The park’s landmark is a bronze statue of a small somber boy holding a folded American flag. There was something powerful about seeing him surrounded by folks of every color demanding that black people be able to enjoy the freedoms that America promises.

And it wasn’t just the size and the spirit of the protesters that uplifted me, it was the endless stream of honks and thumbs up from cars that streamed through the busy intersection. And the signs that waved: “Black Lives Matter.” “I can’t breathe” “We will not change the world by asking nicely.”

Officials had prepared for the worst; there were police cars parked along the curb and the shopping center across the street had been shut down, its store windows boarded up.

The officers on duty said folks had been gathering for hours by the time I got there at 3. While I was there, the most substantial order they’d issued was “please stay on the sidewalks, not on the street.”

I’ve lived in this neighborhood for almost 35 years, and what I saw and felt as I surveyed the crowd moved me to tears. I spotted the Girl Scout cookies leader from our local school, a couple of my daughter’s college friends, the old couple who used to usher at my church. I don’t think I have ever felt such a sense of belonging — of being valuable — in my Northridge community before.
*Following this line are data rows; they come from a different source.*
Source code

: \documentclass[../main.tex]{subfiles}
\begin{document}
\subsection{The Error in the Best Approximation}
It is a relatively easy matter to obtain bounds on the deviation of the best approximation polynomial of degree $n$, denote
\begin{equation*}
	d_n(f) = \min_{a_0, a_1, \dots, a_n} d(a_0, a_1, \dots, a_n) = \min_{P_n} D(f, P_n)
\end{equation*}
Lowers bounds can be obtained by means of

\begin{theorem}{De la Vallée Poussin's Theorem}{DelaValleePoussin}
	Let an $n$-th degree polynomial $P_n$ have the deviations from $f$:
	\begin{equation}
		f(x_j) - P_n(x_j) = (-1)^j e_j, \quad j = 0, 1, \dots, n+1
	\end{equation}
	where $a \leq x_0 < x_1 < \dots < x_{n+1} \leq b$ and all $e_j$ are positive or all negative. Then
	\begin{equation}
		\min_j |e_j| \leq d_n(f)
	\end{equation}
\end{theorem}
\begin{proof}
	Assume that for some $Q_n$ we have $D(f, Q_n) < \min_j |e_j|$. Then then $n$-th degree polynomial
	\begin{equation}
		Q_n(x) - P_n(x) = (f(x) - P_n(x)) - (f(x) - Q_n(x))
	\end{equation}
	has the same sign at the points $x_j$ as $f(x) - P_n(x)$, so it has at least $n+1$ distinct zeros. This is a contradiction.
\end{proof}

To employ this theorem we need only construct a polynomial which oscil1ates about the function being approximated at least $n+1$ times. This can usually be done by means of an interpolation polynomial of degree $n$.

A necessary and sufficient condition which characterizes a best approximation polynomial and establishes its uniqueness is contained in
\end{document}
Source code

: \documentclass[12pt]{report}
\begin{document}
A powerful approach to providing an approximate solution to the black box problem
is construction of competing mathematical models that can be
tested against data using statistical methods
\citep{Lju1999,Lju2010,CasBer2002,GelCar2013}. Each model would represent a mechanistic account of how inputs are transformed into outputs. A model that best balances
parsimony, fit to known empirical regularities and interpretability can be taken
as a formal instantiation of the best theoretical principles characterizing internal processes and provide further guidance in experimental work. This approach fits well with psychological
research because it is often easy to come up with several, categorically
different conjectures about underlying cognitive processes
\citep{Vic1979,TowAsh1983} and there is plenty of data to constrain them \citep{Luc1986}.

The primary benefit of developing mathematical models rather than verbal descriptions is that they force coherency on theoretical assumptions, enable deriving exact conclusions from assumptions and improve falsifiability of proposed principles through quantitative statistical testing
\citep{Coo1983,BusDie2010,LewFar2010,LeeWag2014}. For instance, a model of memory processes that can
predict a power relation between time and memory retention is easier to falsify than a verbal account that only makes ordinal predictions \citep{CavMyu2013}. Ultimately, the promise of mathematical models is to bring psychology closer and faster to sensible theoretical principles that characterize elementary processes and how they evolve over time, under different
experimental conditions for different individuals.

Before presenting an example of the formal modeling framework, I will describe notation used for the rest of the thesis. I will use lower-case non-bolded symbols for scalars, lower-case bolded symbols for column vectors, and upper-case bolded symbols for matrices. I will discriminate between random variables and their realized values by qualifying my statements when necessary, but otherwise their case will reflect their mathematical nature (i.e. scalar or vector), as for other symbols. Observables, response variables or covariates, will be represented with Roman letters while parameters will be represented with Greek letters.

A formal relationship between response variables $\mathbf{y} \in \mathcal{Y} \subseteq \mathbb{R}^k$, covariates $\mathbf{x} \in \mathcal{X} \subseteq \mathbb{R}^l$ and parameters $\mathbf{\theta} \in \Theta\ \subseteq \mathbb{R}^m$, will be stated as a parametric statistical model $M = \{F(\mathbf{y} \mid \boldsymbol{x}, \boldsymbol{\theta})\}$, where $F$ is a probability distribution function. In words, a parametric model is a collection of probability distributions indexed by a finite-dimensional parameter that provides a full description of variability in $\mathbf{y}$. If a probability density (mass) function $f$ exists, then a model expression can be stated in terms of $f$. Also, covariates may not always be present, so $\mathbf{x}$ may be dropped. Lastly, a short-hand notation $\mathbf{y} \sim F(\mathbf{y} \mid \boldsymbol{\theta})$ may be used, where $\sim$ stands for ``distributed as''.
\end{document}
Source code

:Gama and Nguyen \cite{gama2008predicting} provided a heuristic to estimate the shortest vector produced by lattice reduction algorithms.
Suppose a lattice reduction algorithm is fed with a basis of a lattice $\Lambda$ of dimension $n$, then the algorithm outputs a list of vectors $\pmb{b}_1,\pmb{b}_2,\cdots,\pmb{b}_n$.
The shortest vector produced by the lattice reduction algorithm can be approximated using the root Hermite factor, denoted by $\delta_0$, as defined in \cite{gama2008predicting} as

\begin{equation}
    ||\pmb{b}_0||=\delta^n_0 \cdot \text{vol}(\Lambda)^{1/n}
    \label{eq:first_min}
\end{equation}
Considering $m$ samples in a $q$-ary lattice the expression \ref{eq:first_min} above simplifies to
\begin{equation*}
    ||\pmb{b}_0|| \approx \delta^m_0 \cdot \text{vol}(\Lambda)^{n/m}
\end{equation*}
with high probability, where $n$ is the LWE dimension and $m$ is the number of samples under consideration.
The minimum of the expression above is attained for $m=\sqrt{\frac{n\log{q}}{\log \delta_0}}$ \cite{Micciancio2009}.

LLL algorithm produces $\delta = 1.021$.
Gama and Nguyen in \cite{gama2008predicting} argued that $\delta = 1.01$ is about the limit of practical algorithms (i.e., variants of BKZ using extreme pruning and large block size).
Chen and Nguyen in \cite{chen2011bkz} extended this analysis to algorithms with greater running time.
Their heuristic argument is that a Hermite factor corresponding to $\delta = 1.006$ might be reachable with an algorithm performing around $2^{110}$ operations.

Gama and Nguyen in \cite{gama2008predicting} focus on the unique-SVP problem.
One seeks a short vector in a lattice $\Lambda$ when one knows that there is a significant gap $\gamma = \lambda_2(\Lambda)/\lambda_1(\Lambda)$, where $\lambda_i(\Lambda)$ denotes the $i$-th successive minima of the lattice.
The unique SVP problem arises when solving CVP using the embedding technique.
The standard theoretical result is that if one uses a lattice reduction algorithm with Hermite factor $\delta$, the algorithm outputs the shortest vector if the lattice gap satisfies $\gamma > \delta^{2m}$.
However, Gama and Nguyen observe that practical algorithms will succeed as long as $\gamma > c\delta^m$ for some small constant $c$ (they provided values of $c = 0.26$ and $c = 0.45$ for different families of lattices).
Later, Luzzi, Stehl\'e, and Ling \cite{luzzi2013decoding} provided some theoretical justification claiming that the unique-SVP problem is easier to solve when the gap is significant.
I imagine gatherings like this are going on all across our city. But we only get wind of them when order breaks down. It’s so easy to expect the worst of people we imagine are nothing like us.

But I realize now that I live in a neighborhood I only thought I knew. And if these young people can carry forth this new spirit of equality, maybe they can help renew our faith in our stumbling country and communities.

They’re demanding the justice that leads to peace.